Cette ambiguïté irrigue la deuxième édition des soirées DÉCOR organisées avec la Fondation d’entreprise Ricard, comme on le voit dans le documentaire de Talita Otovic, 42.2894323,19.2858814 – La bête que l’on abat, ou dans le geste de Nato Bosc-Ducros, qui invite les effets du chlordécone au sein de la fête en s’inspirant de l’écologie décoloniale.
Le « bio » s’affronte aujourd’hui au dépassement de la dichotomie nature/culture : il ne s’agit plus seulement de cultiver les légumes d’une certaine façon mais de prêter une attention globale à la vie comme écosystème où plantes, animaux, minéraux et humains sont embarqués dans un même Titanic.
L’écoféminisme est à ce titre très présent : de façon plus ironique chez la scénographe Agathe de Buretel ou la plasticienne Zhen zhen Ran, de façon philosophique et légère à la fois chez nos artistes invitées, Camille Juthier, qui interroge l’origine et l’organique, et Sophie Larger, dont les Invasives se jouent des définitions et des déplacements.
On croise aussi un vélo, un gâteau, un violon, des figues, un insecticide et des normes sociales – plus d’autres façons d’être au monde, qui se demandent comment l’humain a été lui aussi littéralement « réduit à une ‘‘valeur énergétique’’ », selon la formule de Malcom Ferdinand.
Pour guider les visiteurs au travers de ce commentaire installationniste et sonore des nouvelles écologies et de leurs critiques, le Mmmh Group mène une visite guidée par petits groupes, s’inscrivant dans leur série de performances Tender Conversations et donnant accès à la vie propre des œuvres.
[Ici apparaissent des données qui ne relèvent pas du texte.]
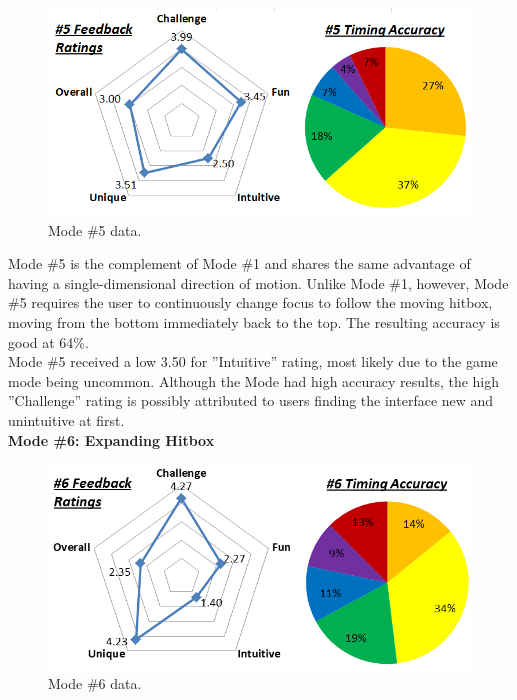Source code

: \documentclass{sig-alternate}
\begin{document}
\begin{figure}[htb!]
	\begin{center}
		\includegraphics[width=1\linewidth]{figure_chart_5}
	\end{center}
	\vspace{-12pt}
	\caption{Mode \#5 data.}
	\label{fig:chart_5}
\end{figure}

Mode \#5  is the complement of Mode \#1 and shares the same advantage of having a single-dimensional direction of motion. Unlike Mode \#1, however, Mode \#5 requires the user to continuously change focus to follow the moving hitbox, moving from the bottom immediately back to the top. The resulting accuracy is good at 64\%. \\

Mode \#5 received a low 3.50 for ''Intuitive'' rating, most likely due to the game mode being uncommon. Although the Mode had high accuracy results, the high ''Challenge'' rating is possibly attributed to users finding the interface new and unintuitive at first. \\

\noindent \textbf{Mode \#6: Expanding Hitbox}

\begin{figure}[htb!]
	\begin{center}
		\includegraphics[width=1\linewidth]{figure_chart_6}
	\end{center}
	\vspace{-12pt}
	\caption{Mode \#6 data.}
	\label{fig:chart_6}
\end{figure}
\end{document}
Pour cela, elles ont distribué au préalable un questionnaire à leurs collègues artistes pour mieux les connaître. Avec des questions essentielles telles que « Que sent votre œuvre ? » ou « Votre œuvre est-elle votre amie ? »
Enfin, un grand merci aux marraines et parrains de cette soirée : Camille Juthier et Sophie Larger donc, mais aussi Stéphane Degoutin avec Lou Delamare, le violoniste Pablo Schatzman ainsi qu’à Clarisse Hahn, co-curatrice de l’événement.